We got dropped of at the wrong place in Parrys while searching for the infamous Burma Bazaar. This happens often when the communication lines between you and the auto rickshaw driver are not up to the mark. We walked past a large vegetable market where greens and tubers were spread out like a feast right on the road and plump orange marigolds were crammed in huge baskets. The cloying fragrance of jasmine clung to our nostrils. The vendors were busy wooing the customers by yelling out their goods and prices. Since I am not an expert on vegetables all I can say is that they looked colourful and good.
It was almost dark as we got out of the hustle and bustle of the vegetable market. Parrys was sparkling with a million lights. We finally found the Burma Bazaar with its cubicle sized shops laid out along the road. This is the place to go for some cheap thrills: foreign goods, movie CDs, DVDs and sports gear are all sold here.
Most of the stuff appeared to be fakes but you can get a good collection of pirated DVDs of old, new and rare world movies including classics. It's easy to get international perfumes, soaps etc at amazing prices but you have to sift through everything to find good things. It was quite a long walk from one end to another and it was time to go.
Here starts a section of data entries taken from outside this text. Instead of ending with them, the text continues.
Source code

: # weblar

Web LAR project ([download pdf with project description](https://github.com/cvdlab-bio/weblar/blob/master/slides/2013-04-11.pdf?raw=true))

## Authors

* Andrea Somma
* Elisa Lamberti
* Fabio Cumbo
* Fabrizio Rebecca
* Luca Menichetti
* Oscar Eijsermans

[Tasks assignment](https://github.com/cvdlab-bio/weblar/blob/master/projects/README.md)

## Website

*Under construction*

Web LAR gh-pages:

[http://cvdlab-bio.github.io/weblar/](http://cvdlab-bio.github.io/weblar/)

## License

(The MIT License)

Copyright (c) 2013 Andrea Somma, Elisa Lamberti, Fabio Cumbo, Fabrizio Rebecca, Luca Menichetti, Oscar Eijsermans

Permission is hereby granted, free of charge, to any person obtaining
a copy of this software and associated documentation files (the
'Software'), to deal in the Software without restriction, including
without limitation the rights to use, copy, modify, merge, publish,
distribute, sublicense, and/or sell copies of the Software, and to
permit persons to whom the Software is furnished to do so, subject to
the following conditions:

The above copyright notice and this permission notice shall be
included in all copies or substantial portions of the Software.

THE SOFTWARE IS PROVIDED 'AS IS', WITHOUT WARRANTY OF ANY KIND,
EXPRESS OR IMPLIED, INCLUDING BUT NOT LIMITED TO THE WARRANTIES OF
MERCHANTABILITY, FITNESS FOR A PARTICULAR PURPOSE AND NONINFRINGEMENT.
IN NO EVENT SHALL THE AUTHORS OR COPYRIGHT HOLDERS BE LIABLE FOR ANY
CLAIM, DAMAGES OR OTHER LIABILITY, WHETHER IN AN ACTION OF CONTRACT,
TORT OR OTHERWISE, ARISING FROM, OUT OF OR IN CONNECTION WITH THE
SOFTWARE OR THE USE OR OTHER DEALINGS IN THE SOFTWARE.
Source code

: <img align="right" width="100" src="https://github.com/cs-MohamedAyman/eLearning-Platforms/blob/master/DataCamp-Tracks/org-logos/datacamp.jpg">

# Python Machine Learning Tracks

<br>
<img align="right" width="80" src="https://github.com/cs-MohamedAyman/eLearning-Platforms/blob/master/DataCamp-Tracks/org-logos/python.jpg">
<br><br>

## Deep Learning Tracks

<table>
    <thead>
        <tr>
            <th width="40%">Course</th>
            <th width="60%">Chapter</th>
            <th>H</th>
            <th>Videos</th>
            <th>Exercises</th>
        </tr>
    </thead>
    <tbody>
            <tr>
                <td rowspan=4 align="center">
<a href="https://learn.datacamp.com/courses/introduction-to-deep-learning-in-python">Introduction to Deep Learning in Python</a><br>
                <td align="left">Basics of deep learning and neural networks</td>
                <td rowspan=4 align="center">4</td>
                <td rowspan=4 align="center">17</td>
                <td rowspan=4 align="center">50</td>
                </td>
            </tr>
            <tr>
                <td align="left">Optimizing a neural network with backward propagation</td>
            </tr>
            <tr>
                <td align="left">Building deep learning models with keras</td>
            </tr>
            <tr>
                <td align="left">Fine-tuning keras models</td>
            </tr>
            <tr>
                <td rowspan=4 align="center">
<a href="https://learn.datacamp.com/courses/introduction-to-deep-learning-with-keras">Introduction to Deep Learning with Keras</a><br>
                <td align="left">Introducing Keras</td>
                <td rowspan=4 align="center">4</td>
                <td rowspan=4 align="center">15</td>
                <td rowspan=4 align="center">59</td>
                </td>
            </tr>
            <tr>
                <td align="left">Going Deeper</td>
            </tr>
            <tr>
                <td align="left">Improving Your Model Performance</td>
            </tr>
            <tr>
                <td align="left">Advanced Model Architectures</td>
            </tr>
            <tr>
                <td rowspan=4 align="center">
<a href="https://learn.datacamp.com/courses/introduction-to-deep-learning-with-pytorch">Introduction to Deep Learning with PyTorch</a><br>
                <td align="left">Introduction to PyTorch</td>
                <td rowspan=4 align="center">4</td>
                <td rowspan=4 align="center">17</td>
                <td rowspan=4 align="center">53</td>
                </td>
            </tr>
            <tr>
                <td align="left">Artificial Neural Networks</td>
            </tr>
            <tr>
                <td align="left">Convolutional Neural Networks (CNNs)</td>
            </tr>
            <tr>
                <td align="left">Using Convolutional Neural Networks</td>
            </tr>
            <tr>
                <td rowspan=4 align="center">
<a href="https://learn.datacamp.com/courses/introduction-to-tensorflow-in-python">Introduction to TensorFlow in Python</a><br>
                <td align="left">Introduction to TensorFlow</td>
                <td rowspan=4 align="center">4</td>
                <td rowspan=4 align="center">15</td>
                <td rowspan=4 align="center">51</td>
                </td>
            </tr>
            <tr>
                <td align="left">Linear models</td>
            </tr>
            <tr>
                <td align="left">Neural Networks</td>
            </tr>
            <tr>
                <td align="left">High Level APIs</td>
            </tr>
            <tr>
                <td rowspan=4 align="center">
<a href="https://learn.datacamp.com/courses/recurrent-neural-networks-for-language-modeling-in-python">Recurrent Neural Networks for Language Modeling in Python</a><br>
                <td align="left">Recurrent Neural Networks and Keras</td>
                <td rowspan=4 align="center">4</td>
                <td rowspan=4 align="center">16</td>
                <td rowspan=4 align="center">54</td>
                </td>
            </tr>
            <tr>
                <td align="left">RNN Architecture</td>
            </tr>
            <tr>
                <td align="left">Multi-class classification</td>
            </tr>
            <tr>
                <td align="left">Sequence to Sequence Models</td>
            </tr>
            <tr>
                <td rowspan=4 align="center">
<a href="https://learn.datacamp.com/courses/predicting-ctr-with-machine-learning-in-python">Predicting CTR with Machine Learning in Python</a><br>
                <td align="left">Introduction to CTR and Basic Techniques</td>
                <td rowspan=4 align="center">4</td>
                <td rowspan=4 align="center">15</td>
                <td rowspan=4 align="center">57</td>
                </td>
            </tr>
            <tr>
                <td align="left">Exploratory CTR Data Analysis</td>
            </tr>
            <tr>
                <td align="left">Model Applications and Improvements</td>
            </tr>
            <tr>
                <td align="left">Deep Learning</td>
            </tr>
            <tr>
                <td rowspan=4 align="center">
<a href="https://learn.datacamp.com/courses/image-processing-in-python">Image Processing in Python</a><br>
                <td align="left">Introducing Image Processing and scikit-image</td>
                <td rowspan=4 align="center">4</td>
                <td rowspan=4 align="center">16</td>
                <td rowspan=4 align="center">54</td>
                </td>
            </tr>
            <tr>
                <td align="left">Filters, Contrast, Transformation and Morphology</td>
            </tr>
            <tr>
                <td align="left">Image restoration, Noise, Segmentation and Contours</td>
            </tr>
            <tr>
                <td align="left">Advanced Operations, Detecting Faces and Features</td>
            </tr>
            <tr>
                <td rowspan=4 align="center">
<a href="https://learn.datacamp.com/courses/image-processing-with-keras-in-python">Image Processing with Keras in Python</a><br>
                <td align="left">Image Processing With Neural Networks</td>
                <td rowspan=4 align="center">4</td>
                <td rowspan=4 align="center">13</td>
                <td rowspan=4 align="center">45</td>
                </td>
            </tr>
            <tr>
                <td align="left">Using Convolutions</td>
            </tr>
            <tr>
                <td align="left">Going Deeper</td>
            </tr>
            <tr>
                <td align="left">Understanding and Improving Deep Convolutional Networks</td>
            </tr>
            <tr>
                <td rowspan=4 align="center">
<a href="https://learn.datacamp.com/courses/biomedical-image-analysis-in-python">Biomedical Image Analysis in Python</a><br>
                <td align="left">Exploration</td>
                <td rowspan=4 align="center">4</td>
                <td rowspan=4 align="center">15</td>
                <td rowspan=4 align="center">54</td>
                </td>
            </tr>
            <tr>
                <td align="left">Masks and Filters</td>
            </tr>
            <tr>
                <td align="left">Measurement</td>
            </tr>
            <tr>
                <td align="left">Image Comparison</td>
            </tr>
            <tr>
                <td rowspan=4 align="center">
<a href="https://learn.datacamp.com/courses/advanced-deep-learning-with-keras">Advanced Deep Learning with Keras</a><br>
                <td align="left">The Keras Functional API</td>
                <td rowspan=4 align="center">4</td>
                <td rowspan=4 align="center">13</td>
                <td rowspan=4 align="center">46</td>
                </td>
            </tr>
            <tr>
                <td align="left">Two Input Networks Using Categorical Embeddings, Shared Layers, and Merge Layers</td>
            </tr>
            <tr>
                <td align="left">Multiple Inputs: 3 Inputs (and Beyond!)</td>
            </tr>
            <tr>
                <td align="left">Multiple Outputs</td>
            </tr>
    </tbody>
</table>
Although there seemed to be no dearth of good quality stuff, Chennai also has these tiny nooks with unexpected treasures. There was a man selling bags right on the road near the Chennai central. They were beautiful with colourful prints and dirt cheap. Although there is no guarantee on the quality they were quite stylish. We bought a large one to fill in all the stuff that we bought over two days. I am surprised that we were able to stuff all the products of our shopping spree in it.
While on the way back home we complained about all the places which we didn't visit and those which we didn't see enough off. But we did manage to soak up a bit of Chennai... except for those squalid corners and revolting piles of garbage in dark lanes. As for all the complaints on not seeing enough, they are a superb excuse for coming back!
If you have two or three days at your disposal while in Chennai, make sure you visit Mahabalipuram just 60 km away from the city. The seaside archaeological site offers a grand show of old temples and the rock cut relief. You can also visit the St Thomas Mount to see the beautiful church and the cave where the apostle attained martyrdom.
Chennai has a sweltering summer in April and May, and in July and August it will be raining. So the best time to visit the city would be the months of December, January and February before it gets too hot.